■ Brief:
Answer with the exact lines of the following material from the one containing "## Alternatives" through the one containing "I tried going", both end lines included.

───── Material to process ─────

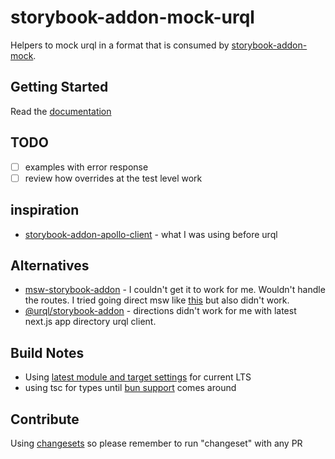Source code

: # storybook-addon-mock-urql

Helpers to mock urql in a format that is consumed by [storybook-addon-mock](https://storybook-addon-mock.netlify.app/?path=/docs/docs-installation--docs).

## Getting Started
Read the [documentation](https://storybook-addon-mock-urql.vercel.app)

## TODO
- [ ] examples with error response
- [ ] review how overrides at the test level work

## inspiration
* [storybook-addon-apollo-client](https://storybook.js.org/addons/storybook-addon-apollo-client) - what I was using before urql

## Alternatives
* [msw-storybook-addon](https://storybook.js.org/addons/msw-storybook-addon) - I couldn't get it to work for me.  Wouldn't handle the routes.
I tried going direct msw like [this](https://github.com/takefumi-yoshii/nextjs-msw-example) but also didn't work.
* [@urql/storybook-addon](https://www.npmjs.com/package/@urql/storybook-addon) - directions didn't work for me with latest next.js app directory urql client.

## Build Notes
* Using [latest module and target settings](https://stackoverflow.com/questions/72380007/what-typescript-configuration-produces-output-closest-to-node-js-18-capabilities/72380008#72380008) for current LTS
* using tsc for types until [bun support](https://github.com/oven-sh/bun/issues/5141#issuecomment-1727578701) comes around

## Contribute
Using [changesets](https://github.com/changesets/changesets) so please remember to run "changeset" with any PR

─────
───── Material to process ─────

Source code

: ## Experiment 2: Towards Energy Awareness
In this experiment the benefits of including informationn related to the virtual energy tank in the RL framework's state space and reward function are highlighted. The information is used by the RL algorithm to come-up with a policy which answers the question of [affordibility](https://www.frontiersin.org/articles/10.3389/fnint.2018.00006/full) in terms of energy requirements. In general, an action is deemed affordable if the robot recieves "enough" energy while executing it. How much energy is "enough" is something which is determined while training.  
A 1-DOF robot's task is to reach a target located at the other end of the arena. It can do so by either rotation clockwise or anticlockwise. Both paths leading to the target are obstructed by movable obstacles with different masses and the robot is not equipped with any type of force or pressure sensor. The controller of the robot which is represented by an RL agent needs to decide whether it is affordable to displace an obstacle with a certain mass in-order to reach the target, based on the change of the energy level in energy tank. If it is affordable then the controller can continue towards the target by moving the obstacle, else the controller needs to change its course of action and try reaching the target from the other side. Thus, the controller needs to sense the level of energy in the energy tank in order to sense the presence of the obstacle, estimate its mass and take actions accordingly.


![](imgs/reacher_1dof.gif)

─────
───── Material to process ─────

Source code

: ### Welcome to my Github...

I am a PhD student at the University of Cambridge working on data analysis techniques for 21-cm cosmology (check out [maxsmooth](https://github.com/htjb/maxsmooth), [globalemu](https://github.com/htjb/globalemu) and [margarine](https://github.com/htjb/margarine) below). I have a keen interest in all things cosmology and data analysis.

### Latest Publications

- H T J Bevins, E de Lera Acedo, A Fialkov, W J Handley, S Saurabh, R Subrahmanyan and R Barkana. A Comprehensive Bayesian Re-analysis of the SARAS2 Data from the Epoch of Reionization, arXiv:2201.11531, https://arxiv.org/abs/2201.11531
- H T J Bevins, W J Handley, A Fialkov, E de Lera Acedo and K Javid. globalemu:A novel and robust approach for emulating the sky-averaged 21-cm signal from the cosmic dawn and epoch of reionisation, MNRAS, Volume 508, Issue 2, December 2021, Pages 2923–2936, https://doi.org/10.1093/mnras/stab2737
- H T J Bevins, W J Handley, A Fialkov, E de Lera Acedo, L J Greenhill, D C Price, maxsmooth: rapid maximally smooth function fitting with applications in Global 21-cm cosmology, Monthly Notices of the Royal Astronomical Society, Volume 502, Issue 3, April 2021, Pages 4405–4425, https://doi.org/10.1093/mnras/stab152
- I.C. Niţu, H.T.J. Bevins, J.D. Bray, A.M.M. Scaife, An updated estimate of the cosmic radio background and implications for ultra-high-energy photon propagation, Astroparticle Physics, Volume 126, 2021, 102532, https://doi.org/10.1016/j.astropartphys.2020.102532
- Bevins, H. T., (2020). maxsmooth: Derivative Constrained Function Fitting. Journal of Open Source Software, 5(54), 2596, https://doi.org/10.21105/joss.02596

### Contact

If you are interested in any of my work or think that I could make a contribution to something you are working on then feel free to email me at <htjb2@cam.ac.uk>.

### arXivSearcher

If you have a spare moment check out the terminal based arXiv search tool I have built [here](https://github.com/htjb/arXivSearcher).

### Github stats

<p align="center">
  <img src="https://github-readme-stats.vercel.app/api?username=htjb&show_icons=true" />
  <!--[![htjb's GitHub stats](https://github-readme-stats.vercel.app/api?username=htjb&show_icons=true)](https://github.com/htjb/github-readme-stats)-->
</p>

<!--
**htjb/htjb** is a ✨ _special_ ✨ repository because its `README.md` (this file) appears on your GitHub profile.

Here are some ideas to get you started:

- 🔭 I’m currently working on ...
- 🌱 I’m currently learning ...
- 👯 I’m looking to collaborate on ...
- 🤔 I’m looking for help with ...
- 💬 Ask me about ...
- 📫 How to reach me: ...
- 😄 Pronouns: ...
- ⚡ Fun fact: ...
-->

─────

■ Result of the exercise:
## Alternatives
* [msw-storybook-addon](https://storybook.js.org/addons/msw-storybook-addon) - I couldn't get it to work for me.  Wouldn't handle the routes.
I tried going direct msw like [this](https://github.com/takefumi-yoshii/nextjs-msw-example) but also didn't work.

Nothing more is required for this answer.